Could you find every line in the records below that contains the word "specific" and copy it?
[INPUT RECORDS]
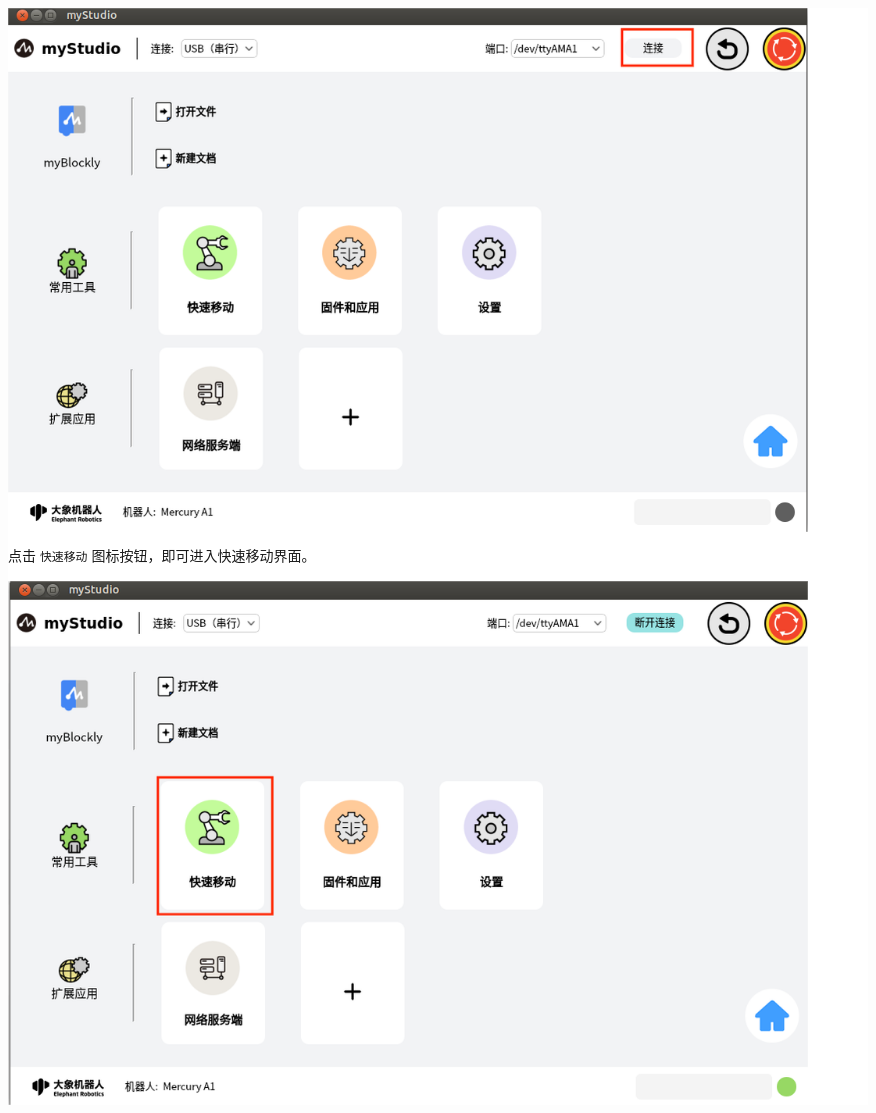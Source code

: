 <img src =../resources/2-quickmove/2-2.png
width ="800"  align = "center">

点击 `快速移动` 图标按钮，即可进入快速移动界面。

<img src =../resources/2-quickmove/2-3.png
width ="800"  align = "center">
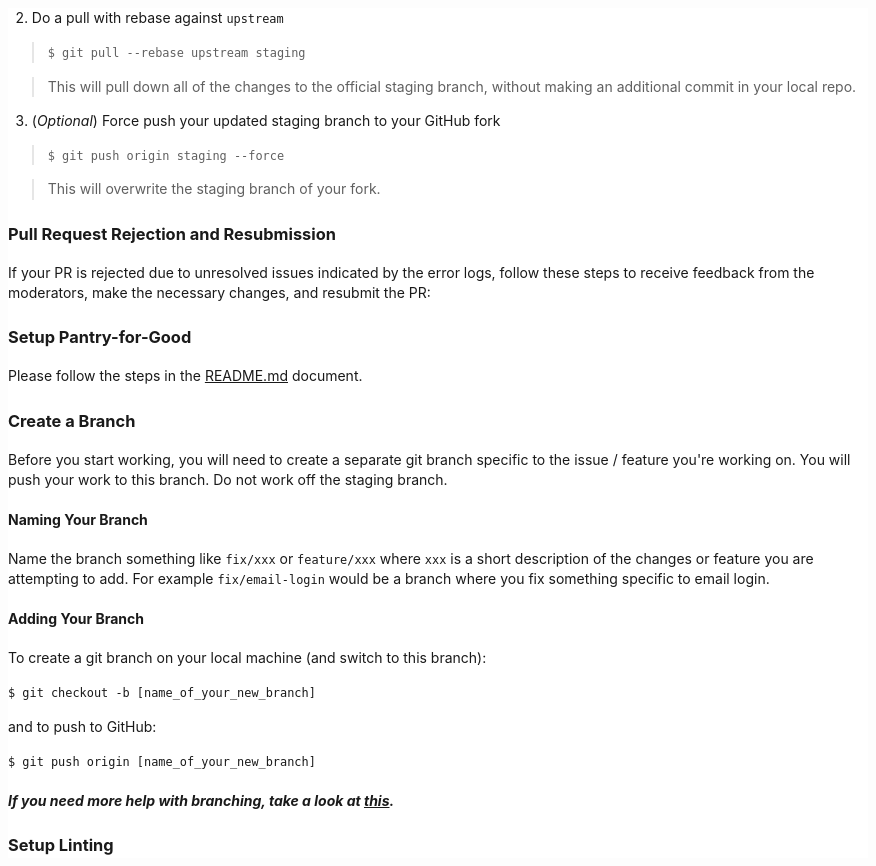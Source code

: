 2. Do a pull with rebase against `upstream`

  > ```shell
  > $ git pull --rebase upstream staging
  > ```

  > This will pull down all of the changes to the official staging branch, without making an additional commit in your local repo.

3. (_Optional_) Force push your updated staging branch to your GitHub fork

  > ```shell
  > $ git push origin staging --force
  > ```

  > This will overwrite the staging branch of your fork.

### Pull Request Rejection and Resubmission

If your PR is rejected due to unresolved issues indicated by the error logs, follow these steps to receive feedback from the moderators, make the necessary changes, and resubmit the PR:

### Setup Pantry-for-Good

Please follow the steps in the [README.md](README.md) document.


### Create a Branch

Before you start working, you will need to create a separate git branch specific to the issue / feature you're working on. You will push your work to this branch. Do not work off the staging branch.

#### Naming Your Branch

Name the branch something like `fix/xxx` or `feature/xxx` where `xxx` is a short description of the changes or feature you are attempting to add. For example `fix/email-login` would be a branch where you fix something specific to email login.

#### Adding Your Branch

To create a git branch on your local machine (and switch to this branch):

```shell
$ git checkout -b [name_of_your_new_branch]
```

and to push to GitHub:

```shell
$ git push origin [name_of_your_new_branch]
```

##### If you need more help with branching, take a look at [this](https://github.com/Kunena/Kunena-Forum/wiki/Create-a-new-branch-with-git-and-manage-branches).


### Setup Linting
[/INPUT RECORDS]
■ FINAL ANSWER:
Before you start working, you will need to create a separate git branch specific to the issue / feature you're working on. You will push your work to this branch. Do not work off the staging branch.
Name the branch something like `fix/xxx` or `feature/xxx` where `xxx` is a short description of the changes or feature you are attempting to add. For example `fix/email-login` would be a branch where you fix something specific to email login.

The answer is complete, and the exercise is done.